Speaker, comrades and hon members, the APC would like to congratulate you, Comrade President, on your state of the nation address. It has been our long-standing belief that freedom is supposed to help to address the appalling material conditions of our people, thus the fight against poverty, inequality and unemployment must be seen as liberation imperatives.
The APC believes that the role of the state in the economy has been highly minimised and it is long overdue that this is reserved. The APC therefore welcomes the thinking in the new growth plan of giving the state an active role in driving job creation.
We believe there is room and we need to do more to stimulate economic development. After all, the private sector does not have a proud track record of job creation since 1994.
The APC reiterates the call for the immobilisation of labour brokers. These are modern-day slave merchants. We agree with you, Comrade President, that South Africa and Africa, in general, cannot be wholesale exporters of raw materials and importers of finished products. Local beneficiation must be appreciated in the context of job creation and growing the economy.
The APC believes that our challenge in the public sector goes beyond the high vacancy rates to include, crucially, the orientation of our administrative cadres. South Africa needs public servants who have a sense of public duty, a common value system, norms and standards.
The APC would like to suggest that perhaps we need to strengthen the Public Service Commission by making it the point of entry into the Public Service - the recruiter and trainer of departmental officials. There is too much fragmentation, lack of control and central co-ordination, thus there are no common norms and standards within the current setting. Some officials, clearly out of depth in terms of their competence, rotate within government, leaving a trail of destruction.

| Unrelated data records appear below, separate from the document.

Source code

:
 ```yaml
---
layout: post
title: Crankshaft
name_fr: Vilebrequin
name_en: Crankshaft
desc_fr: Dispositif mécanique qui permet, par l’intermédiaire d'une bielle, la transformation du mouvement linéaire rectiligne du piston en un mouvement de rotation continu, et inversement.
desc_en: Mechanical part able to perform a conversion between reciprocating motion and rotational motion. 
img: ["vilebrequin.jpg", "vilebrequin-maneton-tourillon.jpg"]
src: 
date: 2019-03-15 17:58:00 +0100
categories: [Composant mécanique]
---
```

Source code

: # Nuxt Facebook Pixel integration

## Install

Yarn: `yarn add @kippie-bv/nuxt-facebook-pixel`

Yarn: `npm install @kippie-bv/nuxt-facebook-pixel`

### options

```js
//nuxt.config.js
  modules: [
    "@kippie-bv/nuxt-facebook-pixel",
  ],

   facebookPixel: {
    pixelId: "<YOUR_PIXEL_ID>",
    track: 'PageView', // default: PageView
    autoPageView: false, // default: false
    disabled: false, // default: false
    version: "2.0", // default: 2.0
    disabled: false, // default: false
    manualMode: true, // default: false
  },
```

The APC is on record for praising some of the measures you have taken in the drive to tackle corruption. We believe there should be enhanced co- ordination amongst the various agencies to deepen and advance the fight against corruption. Here we are referring to Sars, the Special Investigation Unit, SIU, National Treasury and Department of Public Service and Administration, DPSA.
The APC would like to suggest that we perhaps need a Special Investigation Unit Act that would make the SIU the primary body to investigate public sector corruption and do forensics. After all, they are a state entity and the cost for their services is less than half of what their counterparts in the private sector charge. Yet, they do thorough and comprehensive work which includes helping their clientele deal with systematic problems. As things stand, the work of the SIU is hindered by a lack of financial means, and having to wait for entities to ask for their intervention.
The challenges of education and health must be tackled head-on with added vigour and urgency. If we fail to do so, we face a future where we will be disaster-prone as a nation. In the Millennium Development Goals, it is in education and health that we are lagging behind.
In the provinces, it is these two departments of health and education that are poorly managed and yet they affect all our people and constitute a very high percentage of the provincial budgets. There is, once again here, a need to act with vigour and haste, firmness and determination.
The politics of regime change represents the crudest form of neo- colonialism. Yesterday it was President Robert Mugabe in Zimbabwe by the British; today it is President Laurent Gbagbo in the Ivory Coast by the French. Who will it be tomorrow?
The genie is out of the bottle. The compradors have been toppled in Lebanon and Egypt, thus the fervent wishes and attempts to have protesters in the streets of Tehran. What happened in Egypt is a revolution. What they are attempting in Iran is a counter-revolution.
What does this all mean to the long-suffering but heroic people of Palestine? Only time will tell, but one thing is certain - their situation cannot be worse than it is at present. We are called upon to deepen our solidarity with the people of Palestine. After all, we are all Palestinians. Thank you. [Applause.]